**Task prompt**. The lines to repeat run from the one containing "- **系统移动性：**使用现代 CSP" through the last line of the records below; repeat them exactly and give nothing more.

Pictures paired with source code:

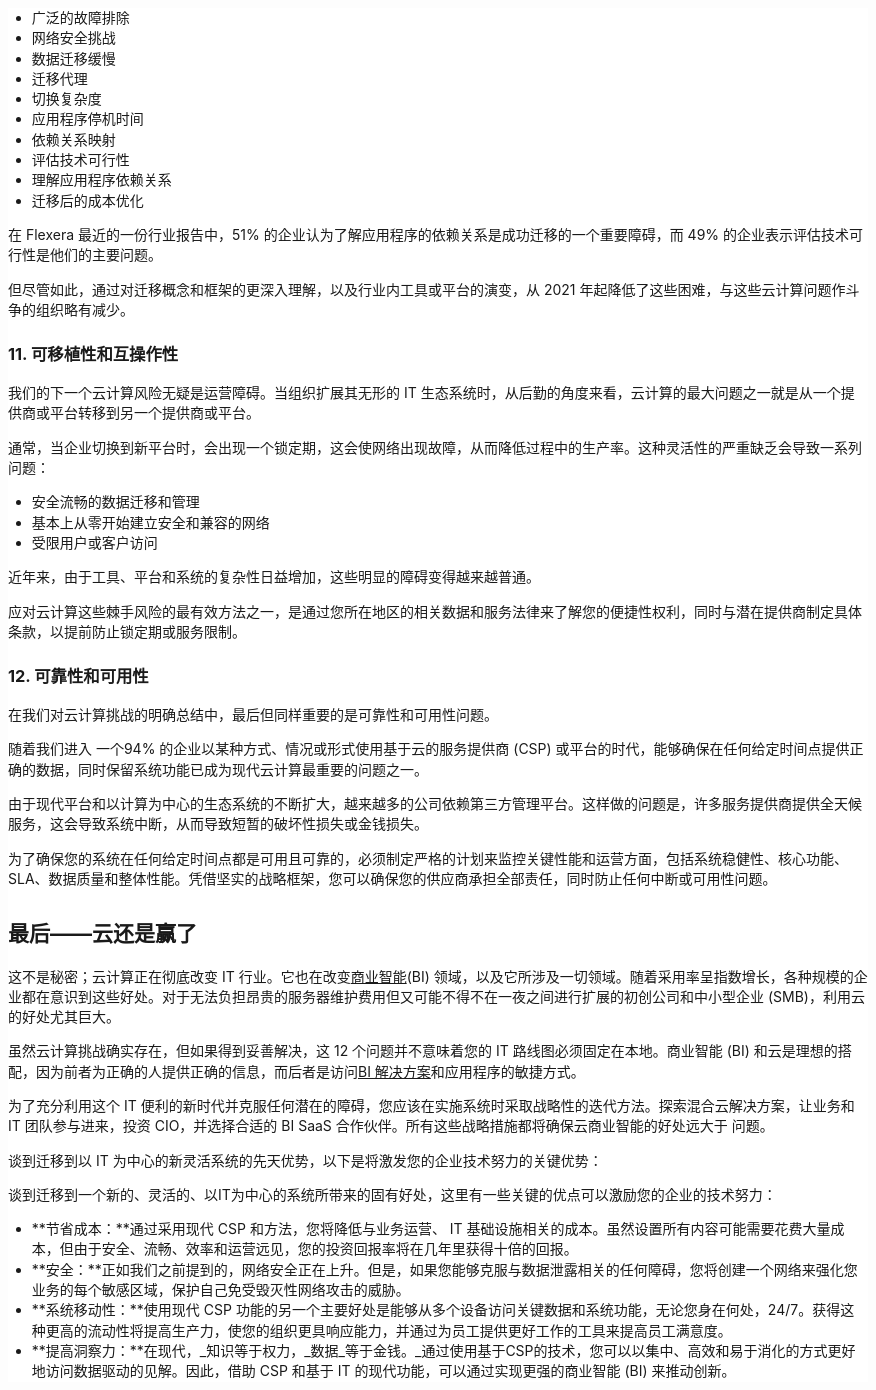 - 广泛的故障排除
- 网络安全挑战
- 数据迁移缓慢
- 迁移代理
- 切换复杂度
- 应用程序停机时间
- 依赖关系映射
- 评估技术可行性
- 理解应用程序依赖关系
- 迁移后的成本优化

在 Flexera 最近的一份行业报告中，51% 的企业认为了解应用程序的依赖关系是成功迁移的一个重要障碍，而 49% 的企业表示评估技术可行性是他们的主要问题。

但尽管如此，通过对迁移概念和框架的更深入理解，以及行业内工具或平台的演变，从 2021 年起降低了这些困难，与这些云计算问题作斗争的组织略有减少。

### 11\. 可移植性和互操作性

我们的下一个云计算风险无疑是运营障碍。当组织扩展其无形的 IT 生态系统时，从后勤的角度来看，云计算的最大问题之一就是从一个提供商或平台转移到另一个提供商或平台。

通常，当企业切换到新平台时，会出现一个锁定期，这会使网络出现故障，从而降低过程中的生产率。这种灵活性的严重缺乏会导致一系列问题：

- 安全流畅的数据迁移和管理
- 基本上从零开始建立安全和兼容的网络
- 受限用户或客户访问

近年来，由于工具、平台和系统的复杂性日益增加，这些明显的障碍变得越来越普通。

应对云计算这些棘手风险的最有效方法之一，是通过您所在地区的相关数据和服务法律来了解您的便捷性权利，同时与潜在提供商制定具体条款，以提前防止锁定期或服务限制。

### 12\. 可靠性和可用性

在我们对云计算挑战的明确总结中，最后但同样重要的是可靠性和可用性问题。

随着我们进入 一个94% 的企业以某种方式、情况或形式使用基于云的服务提供商 (CSP) 或平台的时代，能够确保在任何给定时间点提供正确的数据，同时保留系统功能已成为现代云计算最重要的问题之一。

由于现代平台和以计算为中心的生态系统的不断扩大，越来越多的公司依赖第三方管理平台。这样做的问题是，许多服务提供商提供全天候服务，这会导致系统中断，从而导致短暂的破坏性损失或金钱损失。

为了确保您的系统在任何给定时间点都是可用且可靠的，必须制定严格的计划来监控关键性能和运营方面，包括系统稳健性、核心功能、SLA、数据质量和整体性能。凭借坚实的战略框架，您可以确保您的供应商承担全部责任，同时防止任何中断或可用性问题。

## 最后——云还是赢了

这不是秘密；云计算正在彻底改变 IT 行业。它也在改变[商业智能](https://www.datafocus.ai/infos/bi-skills-for-business-intelligence-career)(BI) 领域，以及它所涉及一切领域。随着采用率呈指数增长，各种规模的企业都在意识到这些好处。对于无法负担昂贵的服务器维护费用但又可能不得不在一夜之间进行扩展的初创公司和中小型企业 (SMB)，利用云的好处尤其巨大。

虽然云计算挑战确实存在，但如果得到妥善解决，这 12 个问题并不意味着您的 IT 路线图必须固定在本地。商业智能 (BI) 和云是理想的搭配，因为前者为正确的人提供正确的信息，而后者是访问[BI 解决方案](https://www.datafocus.ai/infos/business-intelligence-bi-solutions)和应用程序的敏捷方式。

为了充分利用这个 IT 便利的新时代并克服任何潜在的障碍，您应该在实施系统时采取战略性的迭代方法。探索混合云解决方案，让业务和 IT 团队参与进来，投资 CIO，并选择合适的 BI SaaS 合作伙伴。所有这些战略措施都将确保云商业智能的好处远大于 问题。

谈到迁移到以 IT 为中心的新灵活系统的先天优势，以下是将激发您的企业技术努力的关键优势：

谈到迁移到一个新的、灵活的、以IT为中心的系统所带来的固有好处，这里有一些关键的优点可以激励您的企业的技术努力：

- **节省成本：**通过采用现代 CSP 和方法，您将降低与业务运营、 IT 基础设施相关的成本。虽然设置所有内容可能需要花费大量成本，但由于安全、流畅、效率和运营远见，您的投资回报率将在几年里获得十倍的回报。
- **安全：**正如我们之前提到的，网络安全正在上升。但是，如果您能够克服与数据泄露相关的任何障碍，您将创建一个网络来强化您业务的每个敏感区域，保护自己免受毁灭性网络攻击的威胁。
- **系统移动性：**使用现代 CSP 功能的另一个主要好处是能够从多个设备访问关键数据和系统功能，无论您身在何处，24/7。获得这种更高的流动性将提高生产力，使您的组织更具响应能力，并通过为员工提供更好工作的工具来提高员工满意度。
- **提高洞察力：**在现代，_知识等于权力，_数据_等于金钱。_通过使用基于CSP的技术，您可以以集中、高效和易于消化的方式更好地访问数据驱动的见解。因此，借助 CSP 和基于 IT 的现代功能，可以通过实现更强的商业智能 (BI) 来推动创新。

**Task response**.
- **系统移动性：**使用现代 CSP 功能的另一个主要好处是能够从多个设备访问关键数据和系统功能，无论您身在何处，24/7。获得这种更高的流动性将提高生产力，使您的组织更具响应能力，并通过为员工提供更好工作的工具来提高员工满意度。
- **提高洞察力：**在现代，_知识等于权力，_数据_等于金钱。_通过使用基于CSP的技术，您可以以集中、高效和易于消化的方式更好地访问数据驱动的见解。因此，借助 CSP 和基于 IT 的现代功能，可以通过实现更强的商业智能 (BI) 来推动创新。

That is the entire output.